### WHAT YOU HAVE TO DO
Using the records below, give again exactly the lines from the line that contains "Raggruppo fino a" through the line that contains "I tipi sono necessari", both ends included, and only those.

──────── DATASET ────────

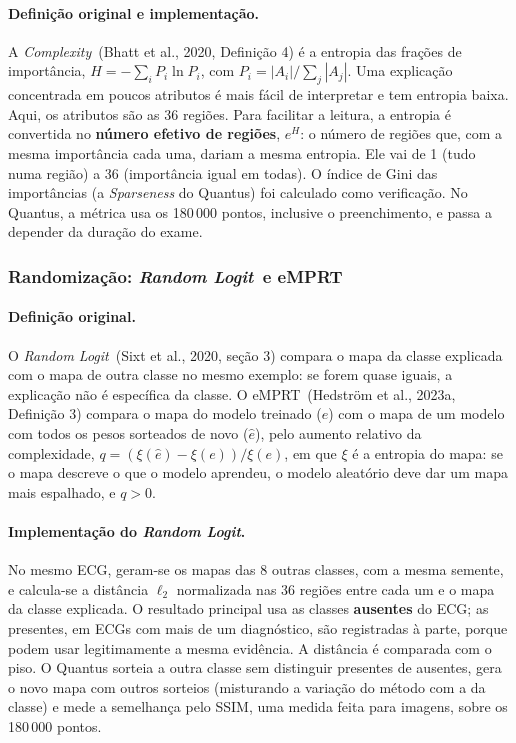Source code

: \documentclass[11pt,a4paper]{article}
\newcommand{\CX}{\textit{Complexity}}
\newcommand{\RL}{\textit{Random Logit}}
\newcommand{\EM}{eMPRT}
\begin{document}
\paragraph{Definição original e implementação.} A \CX\ (Bhatt et al., 2020, Definição 4) é a entropia das frações de importância, $H = -\sum_i P_i \ln P_i$, com $P_i = |A_i| / \sum_j |A_j|$. Uma explicação concentrada em poucos atributos é mais fácil de interpretar e tem entropia baixa. Aqui, os atributos são as 36 regiões. Para facilitar a leitura, a entropia é convertida no \textbf{número efetivo de regiões}, $e^{H}$: o número de regiões que, com a mesma importância cada uma, dariam a mesma entropia. Ele vai de 1 (tudo numa região) a 36 (importância igual em todas). O índice de Gini das importâncias (a \textit{Sparseness} do Quantus) foi calculado como verificação. No Quantus, a métrica usa os 180\,000 pontos, inclusive o preenchimento, e passa a depender da duração do exame.

\subsubsection{Randomização: \RL\ e \EM}
\paragraph{Definição original.} O \RL\ (Sixt et al., 2020, seção 3) compara o mapa da classe explicada com o mapa de outra classe no mesmo exemplo: se forem quase iguais, a explicação não é específica da classe. O \EM\ (Hedström et al., 2023a, Definição 3) compara o mapa do modelo treinado ($e$) com o mapa de um modelo com todos os pesos sorteados de novo ($\hat{e}$), pelo aumento relativo da complexidade, $q = (\xi(\hat{e}) - \xi(e))/\xi(e)$, em que $\xi$ é a entropia do mapa: se o mapa descreve o que o modelo aprendeu, o modelo aleatório deve dar um mapa mais espalhado, e $q > 0$.

\paragraph{Implementação do \RL.} No mesmo ECG, geram-se os mapas das 8 outras classes, com a mesma semente, e calcula-se a distância $\ell_2$ normalizada nas 36 regiões entre cada um e o mapa da classe explicada. O resultado principal usa as classes \textbf{ausentes} do ECG; as presentes, em ECGs com mais de um diagnóstico, são registradas à parte, porque podem usar legitimamente a mesma evidência. A distância é comparada com o piso. O Quantus sorteia a outra classe sem distinguir presentes de ausentes, gera o novo mapa com outros sorteios (misturando a variação do método com a da classe) e mede a semelhança pelo SSIM, uma medida feita para imagens, sobre os 180\,000 pontos.
\end{document}

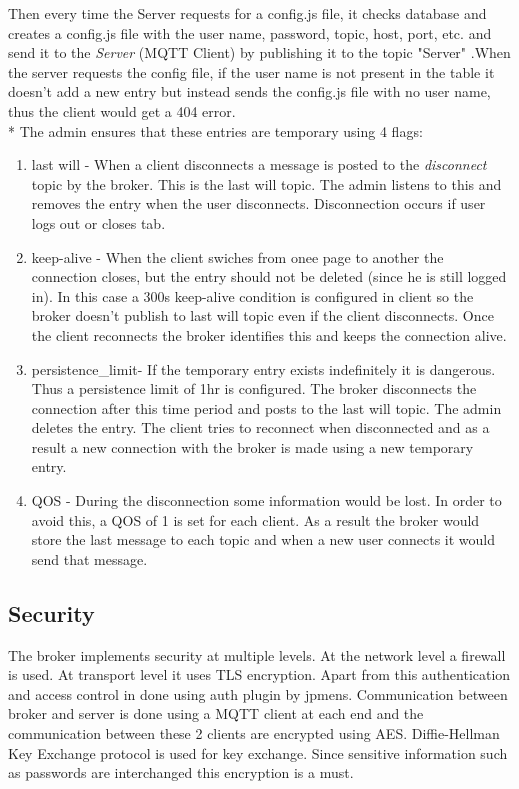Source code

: \documentclass{report}
\begin{document}
Then every time the Server requests for a config.js file, it checks database and creates a config.js file with the user name, password, topic, host, port, etc. and send it to the \textit{Server} (MQTT Client) by publishing it to the topic "Server" .When the server requests the config file, if the user name is not present in the table it doesn't add a new entry but instead sends the config.js file with no user name, thus the client would get a 404 error.\\*
The admin ensures that these entries are temporary using 4 flags:
\begin{enumerate}
    \item last will - When a client disconnects a message is posted to the \textit{disconnect} topic by the broker. This is the last will topic. The admin listens to this and removes the entry when the user disconnects. Disconnection occurs if user logs out or closes tab.
    \item keep-alive - When the client swiches from onee page to another the connection closes, but the entry should not be deleted (since he is still logged in). In this case a 300s keep-alive condition is configured in client so the broker doesn't publish to last will topic even if the client disconnects. Once the client reconnects the broker identifies this and keeps the connection alive.
    \item persistence\_limit- If the temporary entry exists indefinitely it is dangerous. Thus a persistence limit of 1hr is configured. The broker disconnects the connection after this time period and posts to the last will topic. The admin deletes the entry. The client tries to reconnect when disconnected and as a result a new connection with the broker is made using a new temporary entry.
    \item QOS - During the disconnection some information would be lost. In order to avoid this, a QOS of 1 is set for each client. As a result the broker would store the last message to each topic and when a new user connects it would send that message.
\end{enumerate}

\subsection{Security}
The broker implements security at multiple levels. At the network level a firewall is used. At transport level it uses TLS encryption. Apart from this authentication and access control in done using auth plugin by jpmens. Communication between broker and server is done using a MQTT client at each end and the communication between these 2 clients are encrypted using AES. Diffie-Hellman Key Exchange protocol is used for key exchange. Since sensitive information such as passwords are interchanged this encryption is a must.
\end{document}
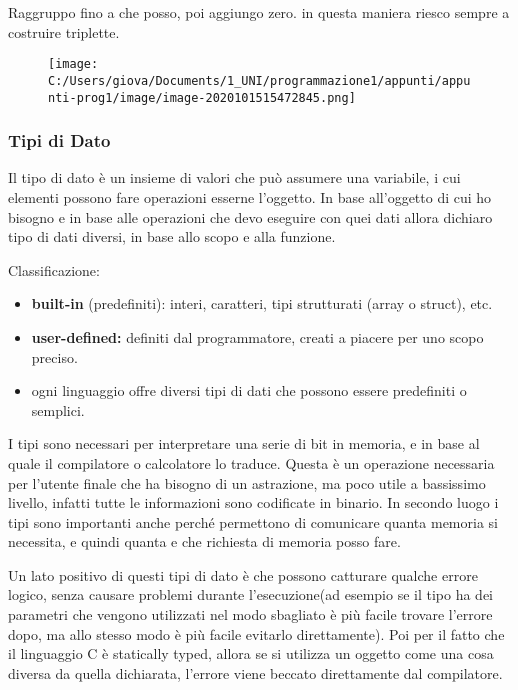 \documentclass[
]{article}
\begin{document}
Raggruppo fino a che posso, poi aggiungo zero. in questa maniera riesco
sempre a costruire triplette.

\begin{figure}
\centering
\texttt{[image: C:/Users/giova/Documents/1\_UNI/programmazione1/appunti/appunti-prog1/image/image-2020101515472845.png]}
\caption{}
\end{figure}

\hypertarget{header-n525}{%
\subsubsection{Tipi di Dato}\label{header-n525}}

Il tipo di dato è un insieme di valori che può assumere una variabile, i
cui elementi possono fare operazioni esserne l'oggetto. In base
all'oggetto di cui ho bisogno e in base alle operazioni che devo
eseguire con quei dati allora dichiaro tipo di dati diversi, in base
allo scopo e alla funzione.

Classificazione:

\begin{itemize}
\item
  \textbf{built-in} (predefiniti): interi, caratteri, tipi strutturati
  (array o struct), etc.
\item
  \textbf{user-defined: }definiti dal programmatore, creati a piacere
  per uno scopo preciso.
\item
  ogni linguaggio offre diversi tipi di dati che possono essere
  predefiniti o semplici.
\end{itemize}

I tipi sono necessari per interpretare una serie di bit in memoria, e in
base al quale il compilatore o calcolatore lo traduce. Questa è un
operazione necessaria per l'utente finale che ha bisogno di un
astrazione, ma poco utile a bassissimo livello, infatti tutte le
informazioni sono codificate in binario. In secondo luogo i tipi sono
importanti anche perché permettono di comunicare quanta memoria si
necessita, e quindi quanta e che richiesta di memoria posso fare.

Un lato positivo di questi tipi di dato è che possono catturare qualche
errore logico, senza causare problemi durante l'esecuzione(ad esempio se
il tipo ha dei parametri che vengono utilizzati nel modo sbagliato è più
facile trovare l'errore dopo, ma allo stesso modo è più facile evitarlo
direttamente). Poi per il fatto che il linguaggio C è statically typed,
allora se si utilizza un oggetto come una cosa diversa da quella
dichiarata, l'errore viene beccato direttamente dal compilatore.
\end{document}
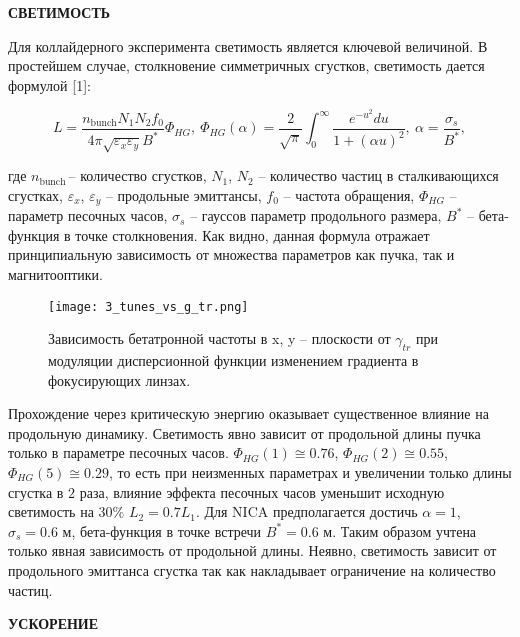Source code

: 	\textbf{СВЕТИМОСТЬ}

\par Для коллайдерного эксперимента светимость является ключевой величиной. В простейшем случае, столкновение симметричных сгустков, светимость дается формулой [1]:

\begin{equation}
L=\frac{n_{\mathrm{bunch}}N_1N_2f_0}{4\pi\sqrt{\varepsilon_x\varepsilon_y}B^\ast}\Phi_{HG}, \
\Phi_{HG}(\alpha)=\frac{2}{\sqrt\pi}\int_{0}^{\infty}\frac{e^{-u^2}du}{1+(\alpha u)^2},\
\alpha=\frac{\sigma_s}{B^\ast},
\label{eq:luminocity}
\end{equation}

\noindent где $n_{\mathrm{bunch\ }}$– количество сгустков, $N_1$, $N_2$ – количество частиц в сталкивающихся сгустках, $\varepsilon_x$, $\varepsilon_y$ – продольные эмиттансы, $f_0$ – частота обращения, $\Phi_{HG}$ – параметр песочных часов, $\sigma_s$ – гауссов параметр продольного размера, $B^\ast$ – бета-функция в точке столкновения. Как видно, данная формула отражает принципиальную зависимость от множества параметров как пучка, так и магнитооптики.

\begin{figure}
   \texttt{[image: 3\_tunes\_vs\_g\_tr.png]}
   \caption{Зависимость бетатронной частоты в x, y – плоскости от $\gamma_{tr}$ при модуляции дисперсионной функции изменением градиента в фокусирующих линзах.}
   \label{fig:3_tunes_vs_g_tr.png}
\end{figure}

\par Прохождение через критическую энергию оказывает существенное влияние на продольную динамику. Светимость явно зависит от продольной длины пучка только в параметре песочных часов. $\Phi_{HG}(1)\cong0.76$, $\Phi_{HG}(2)\cong0.55$, $\Phi_{HG}(5)\cong0.29$, то есть при неизменных параметрах и увеличении только длины сгустка в $2$ раза, влияние эффекта песочных часов уменьшит исходную светимость на $30\%$ $L_2=0.7L_1$. Для NICA предполагается достичь $\alpha=1$, $\sigma_s=0.6$ м, бета-функция в точке встречи $B^\ast=0.6$ м. Таким образом учтена только явная зависимость от продольной длины. Неявно, светимость зависит от продольного эмиттанса сгустка так как накладывает ограничение на количество частиц.

	\textbf{УСКОРЕНИЕ}

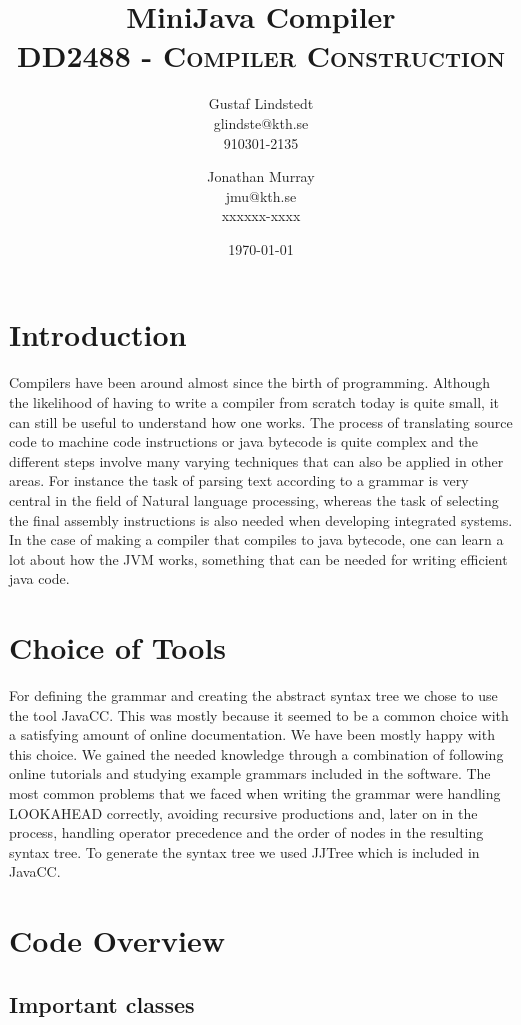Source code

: \documentclass[paper=a4, fontsize=11pt]{scrartcl} %
\title{ 
\huge MiniJava Compiler \\ %
\vspace{10pt}
\normalfont \normalsize 
\textsc{DD2488 - Compiler Construction } \\ [25pt] %
}
\author{Gustaf Lindstedt \\ glindste@kth.se \\ 910301-2135 \and Jonathan Murray \\ jmu@kth.se \\ xxxxxx-xxxx}
\date{\vspace{8pt}\normalsize\today} %
\numberwithin{equation}{section} %
\numberwithin{figure}{section} %
\numberwithin{table}{section} %
\begin{document}
\maketitle

\section{Introduction}

Compilers have been around almost since the birth of programming.
Although the likelihood of having to write a compiler from scratch today is quite small, it can still be useful to understand how one works.
The process of translating source code to machine code instructions or java bytecode is quite complex and the different steps involve many varying techniques that can also be applied in other areas.
For instance the task of parsing text according to a grammar is very central in the field of Natural language processing, whereas the task of selecting the final assembly instructions is also needed when developing integrated systems.
In the case of making a compiler that compiles to java bytecode, one can learn a lot about how the JVM works, something that can be needed for writing efficient java code.

\section{Choice of Tools}

For defining the grammar and creating the abstract syntax tree we chose to use the tool JavaCC.
This was mostly because it seemed to be a common choice with a satisfying amount of online documentation.
We have been mostly happy with this choice.
We gained the needed knowledge through a combination of following online tutorials and studying example grammars included in the software.
The most common problems that we faced when writing the grammar were handling LOOKAHEAD correctly, avoiding recursive productions and, later on in the process, handling operator precedence and the order of nodes in the resulting syntax tree.
To generate the syntax tree we used JJTree which is included in JavaCC.

\section{Code Overview}

\subsection{Important classes}
\end{document}
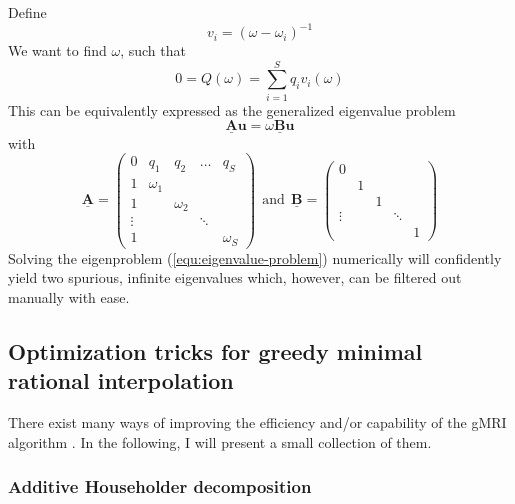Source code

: \documentclass[11pt, a4paper]{article}
\begin{document}
Define
\begin{equation}
    v_i = (\omega - \omega_i)^{-1}
\end{equation}
We want to find $\omega$, such that
\begin{equation}
    0 = Q(\omega) = \sum_{i=1}^S q_i v_i(\omega)
\end{equation}
This can be equivalently expressed as the generalized eigenvalue problem
\begin{equation}
    \mathbf{\underline{A}} \mathbf{u} = \omega \mathbf{\underline{B}} \mathbf{u} \label{equ:eigenvalue-problem}
\end{equation}
with
\begin{equation}
    \mathbf{\underline{A}} = \begin{pmatrix}
        0 & q_1 & q_2 & \dots & q_S \\
        1 & \omega_1 & & & \\
        1 & & \omega_2 & & \\ 
        \vdots & & & \ddots & \\ 
        1 & & & & \omega_S
    \end{pmatrix} ~~\text{and}~~
    \mathbf{\underline{B}} = \begin{pmatrix}
        0 & & & & \\
         & 1 & & & \\
         & & 1 & & \\ 
        \vdots & & & \ddots & \\ 
         & & & & 1
    \end{pmatrix}\label{equ:root-finding}
\end{equation}
Solving the eigenproblem (\ref{equ:eigenvalue-problem}) numerically will confidently
yield two spurious, infinite eigenvalues which, however, can be filtered out
manually with ease.

\subsection{Optimization tricks for greedy minimal rational interpolation}
\label{subsec:optimization}

There exist many ways of improving the efficiency and/or capability of the
\acrshort{gMRI} algorithm \cite{davidePHD}. In the following, I will present
a small collection of them.

\subsubsection{Additive Householder decomposition}
\label{subsubsec:householder}
\end{document}
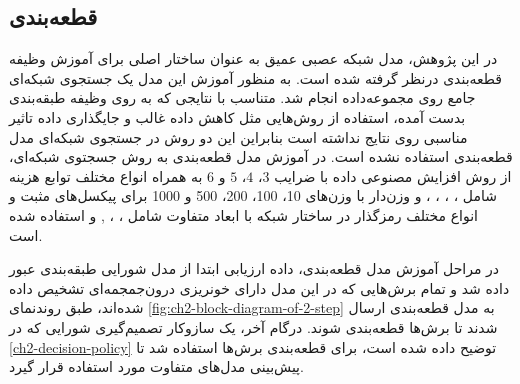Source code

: \begin{table}[h]
\centering
\caption{ضرایب مورد استفاده در جستجوی شبکه‌ای}
\label{table:ch2-grid-values}
\end{table}

\subsection{قطعه‌بندی}
در این پژوهش،‌ مدل شبکه عصبی عمیق 
به عنوان ساختار اصلی برای آموزش وظیفه قطعه‌بندی درنظر گرفته شده است. به منظور آموزش این مدل یک جستجوی شبکه‌ای جامع روی مجموعه‌داده انجام شد. متناسب با نتایجی که به روی وظیفه طبقه‌بندی بدست آمده، استفاده از روش‌هایی مثل کاهش داده غالب و جایگذاری داده تاثیر مناسبی روی نتایج نداشته است بنابراین این دو روش در جستجوی شبکه‌ای مدل قطعه‌بندی استفاده نشده است. در آموزش مدل قطعه‌بندی به روش جسجتوی شبکه‌ای، از روش افزایش مصنوعی داده با ضرایب 
$3$، $4$، $5$ و $6$
به همراه انواع مختلف توابع هزینه شامل 
، ، ، ،   و
وزن‌دار با وزن‌های 10، 100،‌ 200، 500 و 1000 برای پیکسل‌های مثبت و انواع مختلف رمزگذار در ساختار شبکه 
با ابعاد متفاوت شامل 
، ، , 
و 
استفاده شده است.

در مراحل آموزش مدل قطعه‌بندی، داده ارزیابی ابتدا از مدل شورایی طبقه‌بندی عبور داده شد و تمام برش‌هایی که در این مدل دارای خونریزی درون‌جمجمه‌ای تشخیص داده شده‌اند،‌ طبق روندنمای 
\autoref{fig:ch2-block-diagram-of-2-step}
به مدل قطعه‌بندی ارسال شدند تا برش‌ها قطعه‌بندی شوند.
درگام آخر، یک سازوکار تصمیم‌گیری شورایی که در 
\autoref{ch2-decision-policy}
توضیح داده شده است، 
برای قطعه‌بندی برش‌ها استفاده شد تا پیش‌بینی مدل‌های متفاوت مورد استفاده قرار گیرد.



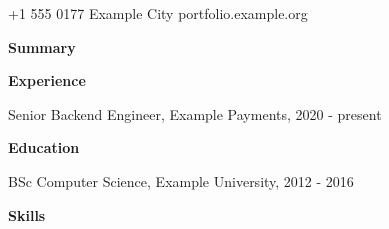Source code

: \documentclass[10pt]{article}
\begin{document}
{\LARGE \Person}\par +1 555 0177 \quad Example City \quad portfolio.example.org\par\bigskip
\textbf{Summary}\par \Summary\par\medskip
\textbf{Experience}\par Senior Backend Engineer, Example Payments, 2020 - present\par
\JobA\par \JobB\par\medskip
\textbf{Education}\par BSc Computer Science, Example University, 2012 - 2016\par\medskip
\textbf{Skills}\par \SkillsLine\par
\end{document}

────────

### FINISHED TASK
Raggruppo fino a che posso, poi aggiungo zero. in questa maniera riesco
sempre a costruire triplette.

\begin{figure}
\centering
\texttt{[image: C:/Users/giova/Documents/1\_UNI/programmazione1/appunti/appunti-prog1/image/image-2020101515472845.png]}
\caption{}
\end{figure}

\hypertarget{header-n525}{%
\subsubsection{Tipi di Dato}\label{header-n525}}

Il tipo di dato è un insieme di valori che può assumere una variabile, i
cui elementi possono fare operazioni esserne l'oggetto. In base
all'oggetto di cui ho bisogno e in base alle operazioni che devo
eseguire con quei dati allora dichiaro tipo di dati diversi, in base
allo scopo e alla funzione.

Classificazione:

\begin{itemize}
\item
  \textbf{built-in} (predefiniti): interi, caratteri, tipi strutturati
  (array o struct), etc.
\item
  \textbf{user-defined: }definiti dal programmatore, creati a piacere
  per uno scopo preciso.
\item
  ogni linguaggio offre diversi tipi di dati che possono essere
  predefiniti o semplici.
\end{itemize}

I tipi sono necessari per interpretare una serie di bit in memoria, e in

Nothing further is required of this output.